December 22, 2018 12:46 pm Updated: December 22, 2018 12:46 pm

RAVENA — The village of Ravena has been awarded a $375,000 grant to construct “green” infrastructure with the goal of relieving some of the flooding concerns off Main Street.

Houses near Main Street can experience severe flooding during heavy rain events — sometimes a couple of feet deep in certain areas. While the project is not expected to completely eliminate the problem, village officials said, it will alleviate it.

“The village of Ravena was awarded $375,000 for the Green Infrastructure Practices Project,” Village Trustee Nancy Warner announced at the Dec. 18 meeting of the Ravena Village Board.

“For us, that means the village is going to do some work in an existing parking lot that we have behind the old News-Herald,” Warner said, referring to the municipal parking lot adjacent to and behind the building at 164 Main St., where the Ravena News-Herald office was located prior to relocating one block up Main Street.

Green infrastructure offers “natural” solutions to deal with excess stormwater, and can include adding trees, permeable pavement, bioretention areas, rain gardens, planter boxes and the like.

The village has been working with the firm Crawford and Associates Engineering to come up with possible green solutions to the flooding problems, and several months ago applied for the grant to help pay for it. That grant has now been awarded to the village.
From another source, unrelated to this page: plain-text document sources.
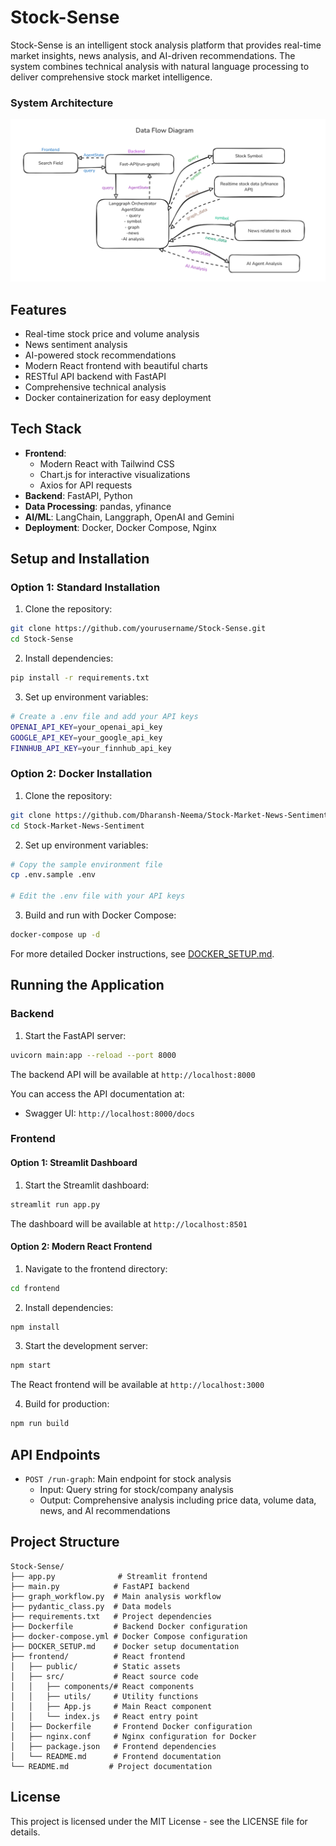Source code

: # Stock-Sense

Stock-Sense is an intelligent stock analysis platform that provides real-time market insights, news analysis, and AI-driven recommendations. The system combines technical analysis with natural language processing to deliver comprehensive stock market intelligence.

### System Architecture
![arch](./utils/arch.png)


## Features

- Real-time stock price and volume analysis
- News sentiment analysis
- AI-powered stock recommendations
- Modern React frontend with beautiful charts
- RESTful API backend with FastAPI
- Comprehensive technical analysis
- Docker containerization for easy deployment

## Tech Stack

- **Frontend**: 
  - Modern React with Tailwind CSS
  - Chart.js for interactive visualizations
  - Axios for API requests
- **Backend**: FastAPI, Python
- **Data Processing**: pandas, yfinance
- **AI/ML**: LangChain, Langgraph, OpenAI and Gemini
- **Deployment**: Docker, Docker Compose, Nginx

## Setup and Installation

### Option 1: Standard Installation

1. Clone the repository:
```bash
git clone https://github.com/yourusername/Stock-Sense.git
cd Stock-Sense
```

2. Install dependencies:
```bash
pip install -r requirements.txt
```

3. Set up environment variables:
```bash
# Create a .env file and add your API keys
OPENAI_API_KEY=your_openai_api_key
GOOGLE_API_KEY=your_google_api_key
FINNHUB_API_KEY=your_finnhub_api_key
```

### Option 2: Docker Installation

1. Clone the repository:
```bash
git clone https://github.com/Dharansh-Neema/Stock-Market-News-Sentiment
cd Stock-Market-News-Sentiment
```

2. Set up environment variables:
```bash
# Copy the sample environment file
cp .env.sample .env

# Edit the .env file with your API keys
```

3. Build and run with Docker Compose:
```bash
docker-compose up -d
```

For more detailed Docker instructions, see [DOCKER_SETUP.md](./DOCKER_SETUP.md).

## Running the Application

### Backend
1. Start the FastAPI server:
```bash
uvicorn main:app --reload --port 8000
```
The backend API will be available at `http://localhost:8000`

You can access the API documentation at:
- Swagger UI: `http://localhost:8000/docs`

### Frontend

#### Option 1: Streamlit Dashboard
1. Start the Streamlit dashboard:
```bash
streamlit run app.py
```
The dashboard will be available at `http://localhost:8501`

#### Option 2: Modern React Frontend
1. Navigate to the frontend directory:
```bash
cd frontend
```

2. Install dependencies:
```bash
npm install
```

3. Start the development server:
```bash
npm start
```

The React frontend will be available at `http://localhost:3000`

4. Build for production:
```bash
npm run build
```

## API Endpoints

- `POST /run-graph`: Main endpoint for stock analysis
  - Input: Query string for stock/company analysis
  - Output: Comprehensive analysis including price data, volume data, news, and AI recommendations

## Project Structure

```
Stock-Sense/
├── app.py              # Streamlit frontend
├── main.py            # FastAPI backend
├── graph_workflow.py  # Main analysis workflow
├── pydantic_class.py  # Data models
├── requirements.txt   # Project dependencies
├── Dockerfile         # Backend Docker configuration
├── docker-compose.yml # Docker Compose configuration
├── DOCKER_SETUP.md    # Docker setup documentation
├── frontend/          # React frontend
│   ├── public/        # Static assets
│   ├── src/           # React source code
│   │   ├── components/# React components
│   │   ├── utils/     # Utility functions
│   │   ├── App.js     # Main React component
│   │   └── index.js   # React entry point
│   ├── Dockerfile     # Frontend Docker configuration
│   ├── nginx.conf     # Nginx configuration for Docker
│   ├── package.json   # Frontend dependencies
│   └── README.md      # Frontend documentation
└── README.md         # Project documentation
```

## License

This project is licensed under the MIT License - see the LICENSE file for details.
“We are going to tear up some impervious surfaces in the village so water can seep into the ground easier, and we are going to have some bio-retention areas, not ponds,” Warner explained. “The biggest portion is daylighting portions of the Hannacroix Creek — that is all going to be done with this grant.”

Creek daylighting involves redirecting a stream to a more natural state to help reduce runoff, rather that having it diverted into a culvert, pipe or drainage system.

Deputy Mayor Bill Bailey clarified that the grant involves work on the stream behind Main Street, which is a tributary of the Hannacroix Creek, and not the creek itself.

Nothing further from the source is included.